Data to use Block Start

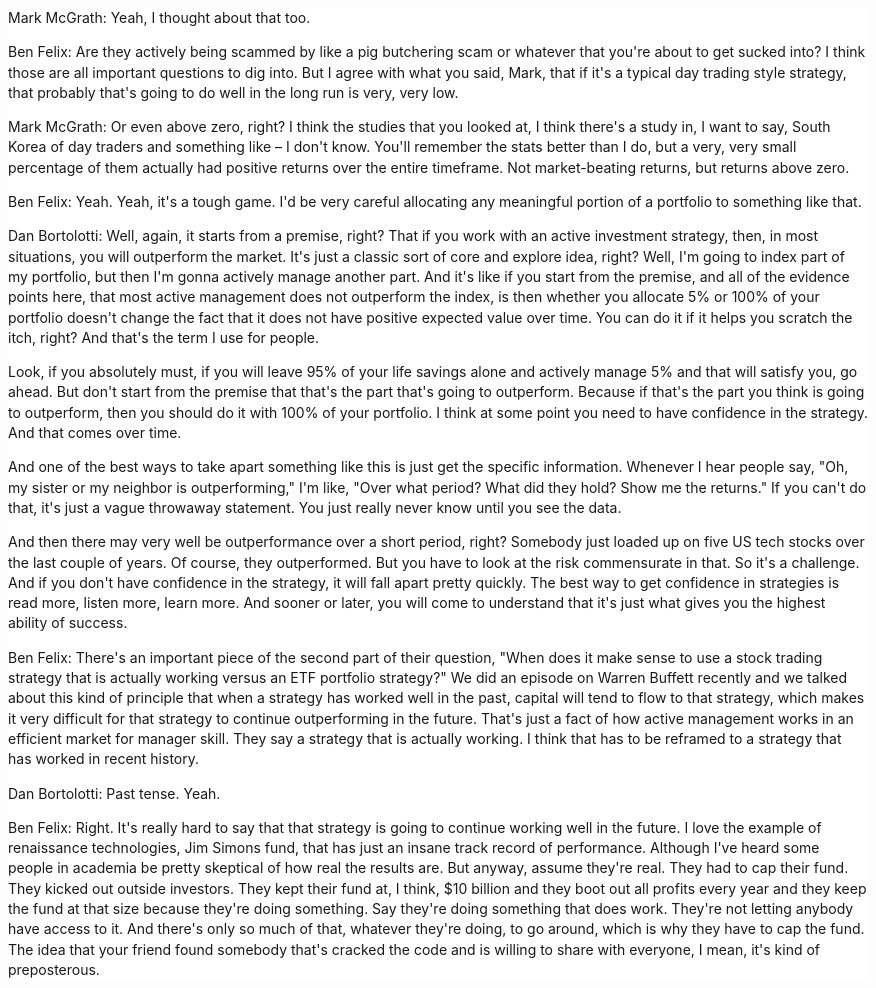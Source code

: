 Mark McGrath: Yeah, I thought about that too. 

Ben Felix: Are they actively being scammed by like a pig butchering scam or whatever that you're about to get sucked into? I think those are all important questions to dig into. But I agree with what you said, Mark, that if it's a typical day trading style strategy, that probably that's going to do well in the long run is very, very low. 

Mark McGrath: Or even above zero, right? I think the studies that you looked at, I think there's a study in, I want to say, South Korea of day traders and something like – I don't know. You'll remember the stats better than I do, but a very, very small percentage of them actually had positive returns over the entire timeframe. Not market-beating returns, but returns above zero. 

Ben Felix: Yeah. Yeah, it's a tough game. I'd be very careful allocating any meaningful portion of a portfolio to something like that. 

Dan Bortolotti: Well, again, it starts from a premise, right? That if you work with an active investment strategy, then, in most situations, you will outperform the market. It's just a classic sort of core and explore idea, right? Well, I'm going to index part of my portfolio, but then I'm gonna actively manage another part. And it's like if you start from the premise, and all of the evidence points here, that most active management does not outperform the index, is then whether you allocate 5% or 100% of your portfolio doesn't change the fact that it does not have positive expected value over time. You can do it if it helps you scratch the itch, right? And that's the term I use for people. 

Look, if you absolutely must, if you will leave 95% of your life savings alone and actively manage 5% and that will satisfy you, go ahead. But don't start from the premise that that's the part that's going to outperform. Because if that's the part you think is going to outperform, then you should do it with 100% of your portfolio. I think at some point you need to have confidence in the strategy. And that comes over time. 

And one of the best ways to take apart something like this is just get the specific information. Whenever I hear people say, "Oh, my sister or my neighbor is outperforming," I'm like, "Over what period? What did they hold? Show me the returns." If you can't do that, it's just a vague throwaway statement. You just really never know until you see the data. 

And then there may very well be outperformance over a short period, right? Somebody just loaded up on five US tech stocks over the last couple of years. Of course, they outperformed. But you have to look at the risk commensurate in that. So it's a challenge. And if you don't have confidence in the strategy, it will fall apart pretty quickly. The best way to get confidence in strategies is read more, listen more, learn more. And sooner or later, you will come to understand that it's just what gives you the highest ability of success. 

Ben Felix: There's an important piece of the second part of their question, "When does it make sense to use a stock trading strategy that is actually working versus an ETF portfolio strategy?" We did an episode on Warren Buffett recently and we talked about this kind of principle that when a strategy has worked well in the past, capital will tend to flow to that strategy, which makes it very difficult for that strategy to continue outperforming in the future. That's just a fact of how active management works in an efficient market for manager skill. They say a strategy that is actually working. I think that has to be reframed to a strategy that has worked in recent history. 

Dan Bortolotti: Past tense. Yeah.

Ben Felix: Right. It's really hard to say that that strategy is going to continue working well in the future. I love the example of renaissance technologies, Jim Simons fund, that has just an insane track record of performance. Although I've heard some people in academia be pretty skeptical of how real the results are. But anyway, assume they're real. They had to cap their fund. They kicked out outside investors. They kept their fund at, I think, $10 billion and they boot out all profits every year and they keep the fund at that size because they're doing something. Say they're doing something that does work. They're not letting anybody have access to it. And there's only so much of that, whatever they're doing, to go around, which is why they have to cap the fund. The idea that your friend found somebody that's cracked the code and is willing to share with everyone, I mean, it's kind of preposterous. 
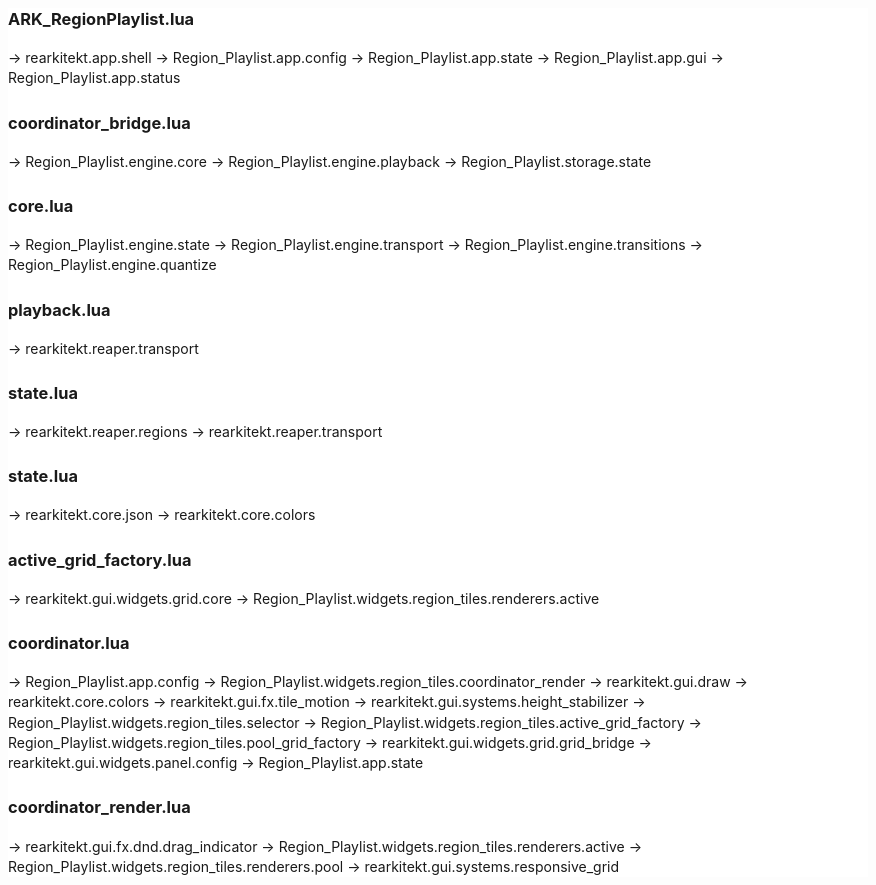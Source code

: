 ### ARK_RegionPlaylist.lua
  → rearkitekt.app.shell
  → Region_Playlist.app.config
  → Region_Playlist.app.state
  → Region_Playlist.app.gui
  → Region_Playlist.app.status

### coordinator_bridge.lua
  → Region_Playlist.engine.core
  → Region_Playlist.engine.playback
  → Region_Playlist.storage.state

### core.lua
  → Region_Playlist.engine.state
  → Region_Playlist.engine.transport
  → Region_Playlist.engine.transitions
  → Region_Playlist.engine.quantize

### playback.lua
  → rearkitekt.reaper.transport

### state.lua
  → rearkitekt.reaper.regions
  → rearkitekt.reaper.transport

### state.lua
  → rearkitekt.core.json
  → rearkitekt.core.colors

### active_grid_factory.lua
  → rearkitekt.gui.widgets.grid.core
  → Region_Playlist.widgets.region_tiles.renderers.active

### coordinator.lua
  → Region_Playlist.app.config
  → Region_Playlist.widgets.region_tiles.coordinator_render
  → rearkitekt.gui.draw
  → rearkitekt.core.colors
  → rearkitekt.gui.fx.tile_motion
  → rearkitekt.gui.systems.height_stabilizer
  → Region_Playlist.widgets.region_tiles.selector
  → Region_Playlist.widgets.region_tiles.active_grid_factory
  → Region_Playlist.widgets.region_tiles.pool_grid_factory
  → rearkitekt.gui.widgets.grid.grid_bridge
  → rearkitekt.gui.widgets.panel.config
  → Region_Playlist.app.state

### coordinator_render.lua
  → rearkitekt.gui.fx.dnd.drag_indicator
  → Region_Playlist.widgets.region_tiles.renderers.active
  → Region_Playlist.widgets.region_tiles.renderers.pool
  → rearkitekt.gui.systems.responsive_grid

Data to use Block End

→ **What you need to do**
Leaving every picture out, write out exactly the lines from the beginning of the listing above to the line with "Ben Felix: Are", inclusive.

→ **Written response**
Source code

: Mark McGrath: Yeah, I thought about that too. 

Ben Felix: Are they actively being scammed by like a pig butchering scam or whatever that you're about to get sucked into? I think those are all important questions to dig into. But I agree with what you said, Mark, that if it's a typical day trading style strategy, that probably that's going to do well in the long run is very, very low. 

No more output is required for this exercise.